Second, what David says of interactions between racial and ethnic groups is also true of the relationship between immigrants and natives. Just as racial and ethnic segregation often harms members of the dominant majority as well as the repressed minority, so immigration restrictions often end up undermining the freedom and prosperity of natives as well as potential immigrants. The latter lose the gains from trade with immigrants, and also suffer from the civil liberties violations inherent in efforts to keep out and deport migrants. Most of the reasons why we condemn racial and ethnic discrimination by the state also apply to discrimination on the basis of place of birth, which is at the heart of most immigration restrictions.

Finally, David is right to suggest that one antidote to dangerous zero-sum thinking about racial and ethnic groups is to deemphasize identity politics. This does not mean that anyone should somehow forget their culture and heritage. But it does mean that we should do all we can to avoid basing our political activities around it.

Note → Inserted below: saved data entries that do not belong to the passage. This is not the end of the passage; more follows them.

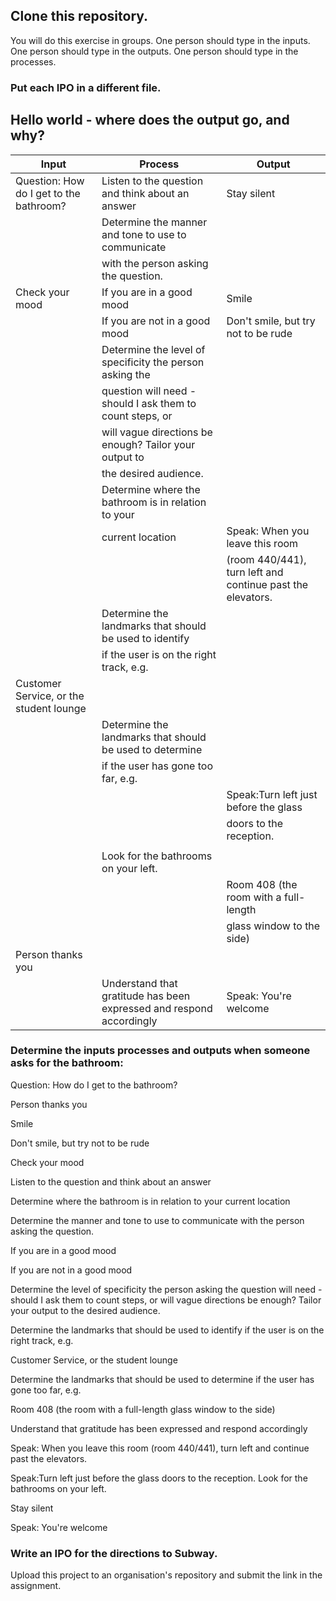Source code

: 
## Clone this repository. 

You will do this exercise in groups. 
One person should type in the inputs. 
One person should type in the outputs. 
One person should type in the processes. 

### Put each IPO in a different file.  

## Hello world - where does the output go, and why? 
|Input                                                                    |Process                                            |Output                                               |
|----------------------------------------------------|----------------------------------------|-----------------------------------------------------|
|  ﻿﻿Question: How do I get to the bathroom?           |Listen to the question and think about an answer                  |  Stay silent |
|                                                    |Determine the manner and tone to use to communicate |
|			                             |with the person asking the question. 		|		|
|Check your mood   			             |If you are in a good mood 			|Smile		|
|		                                     |If you are not in a good mood 			             |Don't smile, but try not to be rude|
|		                                     |Determine the level of specificity the person asking the |			|
|				                     | question will need - should I ask them to count steps, or|			|
|				                     | will vague directions be enough? Tailor your output to|				|
|			                             | the desired audience. 			|			|
|				                     |Determine where the bathroom is in relation to your  |				|
|				                     |current location		                                    |Speak: When you leave this room    |
|				|		     |(room 440/441), turn left and continue past the elevators.|
|			                             |Determine the landmarks that should be used to identify|			|
|				                     | if the user is on the right track, e.g. 		|			|
|Customer Service, or the student lounge             |						|		    |	
|				                     |Determine the landmarks that should be used to determine      |			|
|				                     |if the user has gone too far, e.g. 			    |			|
|				                     |					                            |Speak:Turn left just before the glass |
|			                 |				                                            |doors to the reception.|	
|		|
|				    					|Look for the bathrooms on your left.|
|				|					|Room 408 (the room with a full-length |
|				|					|glass window to the side) 	|
|Person thanks you 			|					|			|
|				             |Understand that gratitude has been expressed and respond accordingly               |Speak: You're welcome |






### Determine the inputs processes and outputs when someone asks for the bathroom: 

Question: How do I get to the bathroom?

Person thanks you

Smile

Don't smile, but try not to be rude 

Check your mood

Listen to the question and think about an answer

Determine where the bathroom is in relation to your current location

Determine the manner and tone to use to communicate with the person asking the question.

If you are in a good mood

If you are not in a good mood

Determine the level of specificity the person asking the question will need - should I ask them to count steps, or will vague directions be enough? Tailor your output to the desired audience.

Determine the landmarks that should be used to identify if the user is on the right track, e.g. 

Customer Service, or the student lounge

Determine the landmarks that should be used to determine if the user has gone too far, e.g.

Room 408 (the room with a full-length glass window to the side)

Understand that gratitude has been expressed and respond accordingly

Speak: When you leave this room (room 440/441), turn left and continue past the elevators.

Speak:Turn left just before the glass doors to the reception. Look for the bathrooms on your left.  

Stay silent

Speak: You're welcome 

### Write an IPO for the directions to Subway.

Upload this project to an organisation's repository and submit the link in the assignment.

That approach is entirely compatible with combating racial and ethnic injustice. These can—and should—be fought on the basis of universal principles rather than appeals to ethnic solidarity. This is hardly a new idea. Frederick Douglass advocated it back in the nineteenth century. If a man who had personally experienced the oppression of racially based slavery could look beyond identity politics, then so can the vast majority of modern Americans who are fortunate enough to have avoided comparable horrors.

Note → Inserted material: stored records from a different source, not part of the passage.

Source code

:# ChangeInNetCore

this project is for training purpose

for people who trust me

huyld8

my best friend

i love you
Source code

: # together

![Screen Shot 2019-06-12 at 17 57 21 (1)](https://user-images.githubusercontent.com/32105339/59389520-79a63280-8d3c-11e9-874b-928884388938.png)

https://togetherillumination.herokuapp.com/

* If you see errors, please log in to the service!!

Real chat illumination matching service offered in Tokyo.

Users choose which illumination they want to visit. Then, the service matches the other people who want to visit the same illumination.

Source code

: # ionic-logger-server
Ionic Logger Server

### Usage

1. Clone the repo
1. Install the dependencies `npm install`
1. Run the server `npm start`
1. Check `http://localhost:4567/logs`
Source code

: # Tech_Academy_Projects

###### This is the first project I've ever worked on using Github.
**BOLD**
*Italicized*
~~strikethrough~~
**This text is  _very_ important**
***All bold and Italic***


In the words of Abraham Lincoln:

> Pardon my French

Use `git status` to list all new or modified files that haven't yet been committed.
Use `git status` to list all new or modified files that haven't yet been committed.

One side's identity-group mobilization is all too likely to generate backlash from the other, a dynamic that all too often results in conflicts in which both groups end up worse off than they would be otherwise. Such struggles reinforce and inflame the dangerous zero-sum thinking that too often leads to intergroup hostility and oppression. As Douglass put it in a famous speech, "[d]o we not know that every argument we make, and every pretension we set up in favor of race pride, is giving the enemy a stick to break our own heads?… We cannot afford to draw the color-line in politics, trade, education, manners, religion, fashion, or civilization. Especially we cannot afford to draw the color-line in politics." What is true of racial color lines also applies to ethnic divisions.

The goal of deemphasizing identity politics may seem hopelessly utopian, particularly at a time when white ethnonationalism has gotten a boost from Donald Trump's campaign (zero-sum thinking is at the very heart of Trump's world-view), and racial tensions are high over issues such as police brutality. But, as David notes, there are many examples of ethnic and racial hostilities that have faded over time. A century ago, there was often great political antagonism between Irish-Americans and WASPs. Today, most Americans barely even remember it.

Deescalating identity politics is not an easy task, especially in the case of groups with a long history of antagonism or oppression. But history shows that it is not an impossible one. The truly utopian view is the assumption that we can play with the fire of nationalism and identity politics without taking a grave risk of getting burned.